The Insitute of Energy Systems and Technology at TU Darmstadt performs chemical looping combustion tests in a 1 MWth CFB plant. Ilmenite will be used as bed material circulating between the two reactors. The fuel feed will start with 100 % lignite and the fraction of waste in the fuel will be increased stepwise, until 100 % waste-derived fuels (RDF) is reached. After each change in fuel composition, the plant is continuously operated for at least 8 hours until a steady-state condition is reached. After reaching steady-state condition, the operating conditions (temperature, pressure drop, fluidization velocity, etc.) of the two reactors are varied to optimize the plant performance with respect to CO2 capture efficiency and gas conversion.
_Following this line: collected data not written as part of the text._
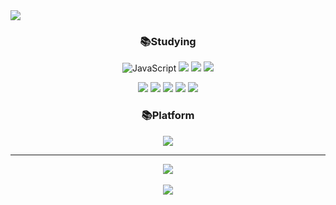 <img src="https://capsule-render.vercel.app/api?type=waving&color=auto&height=200&section=header&text=Hi,&nbsp;I'm&nbsp;Yunjin!&fontSize=90" />

<div align = "center">

### 📚Studying
![JavaScript](https://img.shields.io/badge/JavaScript-F7DF1E.svg?&style=for-the-badge&logo=JavaScript&logoColor=white)
<img src="https://img.shields.io/badge/MySQL-4479A1?style=for-the-badge&logo=MySQL&logoColor=white">
<img src="https://img.shields.io/badge/Node.js-339933?style=for-the-badge&logo=Node.js&logoColor=white">
<img src="https://img.shields.io/badge/GitHub-181717?style=for-the-badge&logo=GitHub&logoColor=white">
<br>
  
<img src="https://img.shields.io/badge/Sequelize-52B0E7?style=for-the-badge&logo=Sequelize&logoColor=white">
<img src="https://img.shields.io/badge/MongoDB-47A248?style=for-the-badge&logo=MongoDB&logoColor=white">
<img src="https://img.shields.io/badge/Express-000000?style=for-the-badge&logo=Express&logoColor=white">
<img src="https://img.shields.io/badge/NGINX-009639?style=for-the-badge&logo=NGINX&logoColor=white">
<img src="https://img.shields.io/badge/Socket.io-010101?style=for-the-badge&logo=Socket.io&logoColor=white">
<br>
  
### 📚Platform
<img src="https://img.shields.io/badge/Visual Studio Code-007ACC?style=for-the-badge&logo=Visual Studio Code&logoColor=white">

  <br>
  <hr>
  
<div align="center"><img src="https://github-readme-stats.vercel.app/api/top-langs/?username=SoohyungSeo&layout=compact">	</div>	
  <br>
<div align="center"><img src="https://github-readme-stats.vercel.app/api?username=Yunjin&theme=tokyonight&show_icons=true"> </div>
A simplified flow diagramm of the chemcial looping combustion process can be seen on the right handside. The system consists of two coupled reactors. In the air reactor, which is also called the oxidation reactor, reduced metal oxide (MexOy-1) is mixed with ambient air. The following exothermic reaction takes place:
MexOy-1 + 0.5*O2 → MexOy
The oxygen depleted air and the metal oxide (MexOy) are separated in a cyclone and the metal oxide is transported to the fuel reactor. In the second reactor, the metal oxide releases the oxygen, as can be seen in the following endothermic reaction:
MexOy → MexOy-1 + 0.5*O2
The released oxygen reacts with the added fuel and steam in exothermic reactions to carbon monoxide and water. The reduced metal oxide is transported back to the air reactor after being separated from the flue gas. The flue gas can be cooled down in a separate step where the water condenses and pure CO2 is left over, which can be used as input material further downstream.